School’s out: send me your teenagers!
Well ... school’s out and the children practically made a bonfire out of their uniform in celebration.
We were barely out of the school gates before the shoes came off and the hair came down. I was shown approximately ten thousand bits of artwork when we got home, including some giant cardboard constructions which will have to be thrown away in the dead of night.
They have loved school this year, but they are also loving the idea of later bedtimes and less routine.
While I’m totally with them on that, I find summer a bit of an organisational struggle. Trying to remember who has to be at what camp, at what time, with what kit is tricky when it’s constantly changing.
It’s bad enough trying to keep up with their usual shenanigans. This year, the highlight of my parenting was sending Belle to school with her homework written on the back of a Bull’s Head car parking ticket. Impressive, yes?
In fairness, the night before we’d spent ages measuring the exact perimeter of her room and calculating the area.
It turns out Belle’s dangerous with a retractable metal tape measure and I nearly lost a limb. Homework is always more traumatising for the parent!
We also navigated some major obstacles, most notably an entire herd of toy horses that couldn’t be disturbed and a trio of lifesize Beanie Boos in hospital beds.
So, fortunately, when we realised we’d forgotten her book, the numbers themselves were etched into my brain.
The parking ticket was the only piece of paper I could find ,but at least we found a pen before we wrote out the whole thing in lipstick.
However, while there are some summer camps on the horizon, next week we’re hanging out at home.
First up, we’re building an adventure playground for the bunnies.
We brought them home as babies this time last year and gave them a chicken coop to hang out in.
I felt like they needed lots of space in Bermuda’s heat. It’s a duplex, no less, and they like to bomb up and down the ramp before lying either side of a frozen water bottle.
Honestly, they practically have the sheets turned down for them and chocolates left on their pillows.
Nevertheless, the coop is getting a little small. It turns out we accidentally bought giant bunnies and they are now bigger than the cats.
So, we thought we’d fence off part of the garden so they can have more room to run around when the children are out there with them.
Chloe’s hoping to train them to be agility bunnies. I pointed out that there was no such thing as Crufts for bunnies, but it turns out I’m wrong. Damn you, YouTube. Apparently, agility bunnies are a thing.
Also the girls will be helping me test out some modules for our new Nutrifit programme, this one designed exclusively for teens.
I’ve had so many parents go through the programme and then ask me if there’s something they can send their children to for the same education.
It’s so much easier if everyone in the family is on the same page.
Anyone that’s done Nutrifit can pass the lessons on to their children themselves, of course, but given that listening to your parents isn’t always the done thing, parents have been asking if we can lend a hand.
So, I’ve spent ages taking the main content and tweaking it so that it’s in a relatable teen format. If you’re curious to see what we’re up to, then have a look at www.natural.bm.
I’ve got the syllabus and date details right there on the What’s On page, as well as coverage details.
Just as with adults, optimum nutrition makes a major difference to how teens think, perform and feel, so I’m really excited to get started.
By request, we’ve cornered off one set of dates for 9 to 12-year-olds too. So, send me your teens and “tweens” … when it comes to healthy living, it’s never too early to get your children started!
Before I go, if you have a teen that’s into cooking, but needs some healthy, simple recipes to follow, then try giving them this one below.
It’s simple, quick, easy and, most importantly, it’s really tasty too.

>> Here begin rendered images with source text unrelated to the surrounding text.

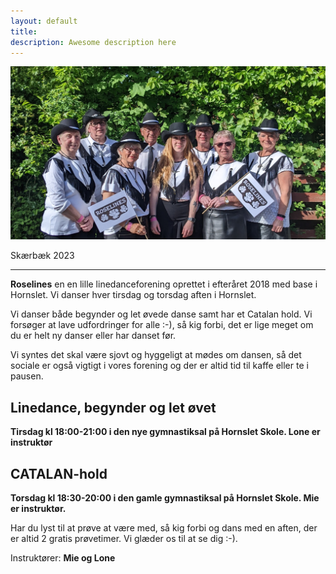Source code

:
 ```yaml
---
layout: default
title:
description: Awesome description here
---
```


 ![Roselines i Skærbæk 2023](/assets/Skærbæk2023-1.jpg)


Skærbæk 2023

---

**Roselines** en en lille linedanceforening oprettet i efteråret 2018 med base i Hornslet. Vi danser hver tirsdag og torsdag aften i Hornslet.



Vi danser både begynder og let øvede danse samt har et Catalan hold. Vi forsøger at lave udfordringer for alle :-), så kig forbi, det er lige meget om du er helt ny danser eller har danset før. 

Vi syntes det skal være sjovt og hyggeligt at mødes om dansen, så det sociale er også vigtigt i vores forening og der er altid tid til kaffe eller te i pausen.



## **Linedance, begynder og let øvet**

**Tirsdag kl 18:00-21:00 i den nye gymnastiksal på Hornslet Skole. 
Lone er instruktør**




## **CATALAN-hold**

**Torsdag kl 18:30-20:00 i den gamle gymnastiksal på Hornslet Skole. 
Mie er instruktør.**



Har du lyst til at prøve at være med, så kig forbi og dans med en aften, der er altid 2 gratis prøvetimer.
Vi glæder os til at se dig :-).



Instruktører: **Mie og Lone**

Healthy Chicken Fried Rice (serves 4)
1 cup brown rice
1 cup green peas
1 tbs light olive oil
1 onion, chopped
2 cloves garlic
4 cooked chicken breasts (organic) or equivalent leftover roast chicken
1½ tbs sesame seeds
Low sodium soy sauce or tamari to taste
Salt and pepper to taste
1 tomato, chopped
Parsley to serve
Cook brown rice and peas (or use leftovers) and set to one side.
Gently heat 1 tbs light olive oil in a large non-stick shallow pan with 1 tbs water.
Soften onions and garlic in the oil over a medium heat.
Add diced chicken breast and heat through.
Then, add the brown rice and peas and toss well.
Season with tamari soy sauce (to taste), sesame seeds and black pepper.
Serve with a wedge of lemon, diced tomato and some fresh parsley.